ここ数年で,「あおり運転」という言葉が大きく取り上げられるようになりました。
「あおり運転」とは,周りの自動車やバイク,自転車などを煽りながら運転することで,例えば,前の自動車を執拗に追跡し,車間距離を急激に狭めたり,無理な割込みをしたり,急ブレーキをかけたり,無理な幅寄せをするような場合をいいます。
このような「あおり運転」が大きな事故につながる危険な行為であることは明らかですが,法律上では,車間距離保持義務違反,進路変更禁止違反,急ブレーキ禁止違反等の道路交通法違反に該当することがあります(警察庁HP参照)。あおり運転が原因で,死者や負傷者が発生した場合には,危険運転致死傷罪(妨害目的運転)に該当する可能性もあります。なお,同罪は,負傷の場合は1ヶ月以上5年以下の懲役,死亡の場合は1年以上の懲役に処せられます。さらには,運転に関する法令違反だけでなく,刑法の暴行罪が適用される場合もあります。単なる過失運転致死傷罪の場合は,1ヶ月以上7年以下の懲役もしくは禁固又は100万円以下の罰金に処せられ(ただし,傷害が軽い時は情状により刑が免除されることもある),罰金等の余地があることに比べると,相当重い刑罰が下されることになります。2018年7月には殺人罪で起訴された事例もありました。
あおり運転の場合に,どのような法令が適用されるのかは,個別の事情によることは当然ですが,危険な運転をしてはいけないことも当然です。しかし,いつどこで「あおり運転」に巻き込まれる可能性がないともいえません。「あおり運転」に巻き込まれ,自身が危険回避のための走行をした結果,周囲の第三者との間で事故が発生した場合には,「あおり運転」に巻き込まれた方も,その事故の責任を負わなければならない場合があります。

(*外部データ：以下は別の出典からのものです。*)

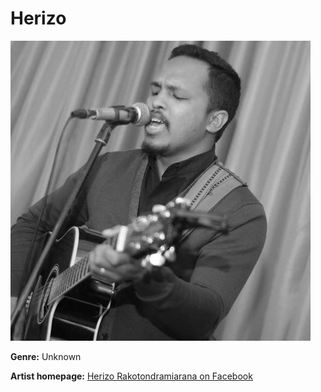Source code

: # Herizo

![Herizo](herizo.jpg)

**Genre:** Unknown

**Artist homepage:** [Herizo Rakotondramiarana on Facebook](https://web.facebook.com/HerizoRakotondramiarana/)
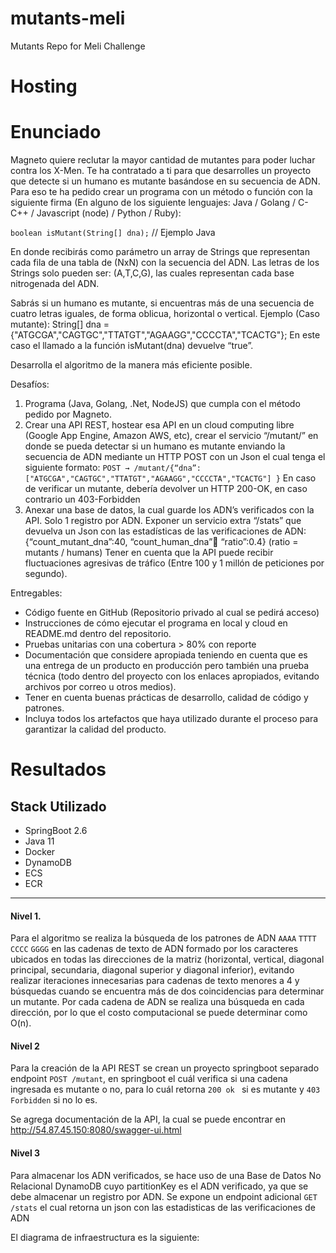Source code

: # mutants-meli
Mutants Repo for Meli Challenge

# Hosting


# Enunciado
Magneto quiere reclutar la mayor cantidad de mutantes para poder luchar
contra los X-Men.
Te ha contratado a ti para que desarrolles un proyecto que detecte si un
humano es mutante basándose en su secuencia de ADN.
Para eso te ha pedido crear un programa con un método o función con la siguiente firma (En
alguno de los siguiente lenguajes: Java / Golang / C-C++ / Javascript (node) / Python / Ruby):

`boolean isMutant(String[] dna);` // Ejemplo Java

En donde recibirás como parámetro un array de Strings que representan cada fila de una tabla de
(NxN) con la secuencia del ADN. Las letras de los Strings solo pueden ser: (A,T,C,G), las cuales
representan cada base nitrogenada del ADN.

Sabrás si un humano es mutante, si encuentras más de una secuencia de cuatro letras
iguales, de forma oblicua, horizontal o vertical.
Ejemplo (Caso mutante):
String[] dna = {"ATGCGA","CAGTGC","TTATGT","AGAAGG","CCCCTA","TCACTG"}; En
este caso el llamado a la función isMutant(dna) devuelve “true”.

Desarrolla el algoritmo de la manera más eficiente posible.

Desafíos:
1. Programa (Java, Golang, .Net, NodeJS) que cumpla con el método pedido por Magneto.
2. Crear una API REST, hostear esa API en un cloud computing libre (Google App Engine, Amazon
AWS, etc), crear el servicio “/mutant/” en donde se pueda detectar si un humano es mutante
enviando la secuencia de ADN mediante un HTTP POST con un Json el cual tenga el siguiente
formato:
`POST → /mutant/{“dna”:["ATGCGA","CAGTGC","TTATGT","AGAAGG","CCCCTA","TCACTG"] }`
En caso de verificar un mutante, debería devolver un HTTP 200-OK, en caso contrario un
403-Forbidden
3. Anexar una base de datos, la cual guarde los ADN’s verificados con la API. Solo 1 registro por ADN.
Exponer un servicio extra “/stats” que devuelva un Json con las estadísticas de las
verificaciones de ADN: {“count_mutant_dna”:40, “count_human_dna”:100: “ratio”:0.4}
(ratio = mutants / humans)
Tener en cuenta que la API puede recibir fluctuaciones agresivas de tráfico (Entre 100 y 1 millón
de peticiones por segundo).

Entregables:
- Código fuente en GitHub (Repositorio privado al cual se pedirá acceso)
- Instrucciones de cómo ejecutar el programa en local y cloud en README.md dentro del
repositorio.
- Pruebas unitarias con una cobertura > 80% con reporte
- Documentación que considere apropiada teniendo en cuenta que es una entrega de un
producto en producción pero también una prueba técnica (todo dentro del proyecto con los
enlaces apropiados, evitando archivos por correo u otros medios).
- Tener en cuenta buenas prácticas de desarrollo, calidad de código y patrones.
- Incluya todos los artefactos que haya utilizado durante el proceso para garantizar la calidad
del producto.

# Resultados
## Stack Utilizado
- SpringBoot 2.6
- Java 11
- Docker
- DynamoDB
- ECS
- ECR
----
#### Nivel 1.
Para el algoritmo se realiza la búsqueda de los patrones de ADN `AAAA` `TTTT` `CCCC` `GGGG` en las cadenas de texto de ADN formado
por los caracteres ubicados en todas las direcciones de la matriz (horizontal, vertical, diagonal principal, secundaria, diagonal superior y diagonal inferior),
evitando realizar iteraciones innecesarias para cadenas de texto menores a 4 y búsquedas cuando se encuentra más de dos coincidencias para determinar un mutante.
Por cada cadena de ADN se realiza una búsqueda en cada dirección, por lo que el costo computacional se puede determinar como O(n).


#### Nivel 2
Para la creación de la API REST se crean un proyecto springboot separado endpoint `POST /mutant`, en springboot el cuál verifica si una cadena ingresada es mutante o no, para lo cuál retorna `200 ok `
si es mutante y `403 Forbidden` si no lo es.



Se agrega documentación de la API, la cual se puede encontrar en http://54.87.45.150:8080/swagger-ui.html

#### Nivel 3
Para almacenar los ADN verificados, se hace uso de una Base de Datos No Relacional DynamoDB cuyo partitionKey es el ADN verificado, ya que se debe almacenar un registro por ADN.
Se expone un endpoint adicional `GET /stats` el cual retorna un json con las estadisticas de las verificaciones de ADN

El diagrama de infraestructura es la siguiente:


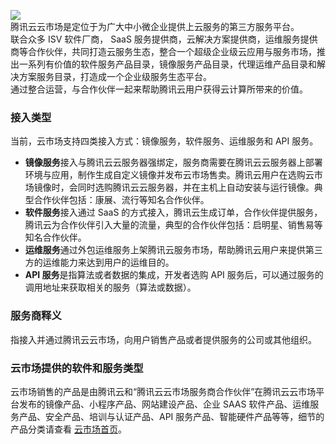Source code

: ![](//mc.qcloudimg.com/static/img/ba904779ef1a82478935fd367e74e91c/image.jpg)  
腾讯云云市场是定位于为广大中小微企业提供上云服务的第三方服务平台。  
联合众多 ISV 软件厂商， SaaS 服务提供商，云解决方案提供商，运维服务提供商等合作伙伴，共同打造云服务生态，整合一个超级企业级云应用与服务市场，推出一系列有价值的软件服务产品目录，镜像服务产品目录，代理运维产品目录和解决方案服务目录，打造成一个企业级服务生态平台。   
通过整合运营，与合作伙伴一起来帮助腾讯云用户获得云计算所带来的价值。   


### 接入类型
当前，云市场支持四类接入方式：镜像服务，软件服务、运维服务和 API 服务。   
- **镜像服务**接入与腾讯云云服务器强绑定，服务商需要在腾讯云云服务器上部署环境与应用，制作生成自定义镜像并发布云市场售卖。腾讯云用户在选购云市场镜像时，会同时选购腾讯云云服务器，并在主机上自动安装与运行镜像。典型合作伙伴包括：康展、流行等知名合作伙伴。   
- **软件服务**接入通过 SaaS 的方式接入，腾讯云生成订单，合作伙伴提供服务，腾讯云为合作伙伴引入大量的流量，典型的合作伙伴包括：启明星、销售易等知名合作伙伴。   
- **运维服务**通过外包运维服务上架腾讯云服务市场，帮助腾讯云用户来提供第三方的运维能力来达到用户的运维目的。
- **API 服务**是指算法或者数据的集成，开发者选购 API 服务后，可以通过服务的调用地址来获取相关的服务（算法或数据）。

   

### 服务商释义
指接入并通过腾讯云云市场，向用户销售产品或者提供服务的公司或其他组织。

### 云市场提供的软件和服务类型
云市场销售的产品是由腾讯云和“腾讯云云市场服务商合作伙伴”在腾讯云云市场平台发布的镜像产品、小程序产品、网站建设产品、企业 SAAS 软件产品、运维服务产品、安全产品、培训与认证产品、API 服务产品、智能硬件产品等等，细节的产品分类请查看 [云市场首页](https://market.cloud.tencent.com/)。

「あおり運転」はもちろん,あおる方が悪いのですが,もしあおられてしまっても,相手を逆上させないよう,道を譲ったり,ドライブレコーダーの設置により証拠を残すことも大切です。後部に設置すると,相手への抑止にもなると思われます。
もしも,「あおり運転」に巻き込まれた場合には,安全な場所に車を停めすぐに通報するか,同乗者が通報するなどして身を守ってください。